[Stored items]
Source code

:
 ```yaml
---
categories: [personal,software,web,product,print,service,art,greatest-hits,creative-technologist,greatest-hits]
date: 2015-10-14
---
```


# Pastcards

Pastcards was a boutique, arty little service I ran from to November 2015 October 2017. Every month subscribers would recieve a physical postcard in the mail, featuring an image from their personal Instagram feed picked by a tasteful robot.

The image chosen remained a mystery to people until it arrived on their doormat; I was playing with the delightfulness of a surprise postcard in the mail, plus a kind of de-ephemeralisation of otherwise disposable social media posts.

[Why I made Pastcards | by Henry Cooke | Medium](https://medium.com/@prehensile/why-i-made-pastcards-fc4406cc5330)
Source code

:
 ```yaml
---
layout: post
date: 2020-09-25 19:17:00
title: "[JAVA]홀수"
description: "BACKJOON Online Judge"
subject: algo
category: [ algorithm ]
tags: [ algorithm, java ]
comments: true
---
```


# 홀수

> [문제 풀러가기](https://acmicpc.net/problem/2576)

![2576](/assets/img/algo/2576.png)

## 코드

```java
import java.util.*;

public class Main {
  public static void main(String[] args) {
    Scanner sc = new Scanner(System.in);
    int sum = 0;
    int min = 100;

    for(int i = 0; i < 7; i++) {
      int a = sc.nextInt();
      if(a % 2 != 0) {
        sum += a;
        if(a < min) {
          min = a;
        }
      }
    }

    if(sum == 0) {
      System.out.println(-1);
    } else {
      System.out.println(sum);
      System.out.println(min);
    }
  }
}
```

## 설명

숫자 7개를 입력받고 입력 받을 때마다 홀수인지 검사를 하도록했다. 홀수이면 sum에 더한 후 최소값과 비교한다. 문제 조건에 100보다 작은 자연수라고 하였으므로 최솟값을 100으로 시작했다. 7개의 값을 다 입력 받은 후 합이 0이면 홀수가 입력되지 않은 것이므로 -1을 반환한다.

DIRECTIONS FOR THIS TASK:
Answer with one number, namely the count of lines in the entries that include the word "mail".

RESULT BELOW:
2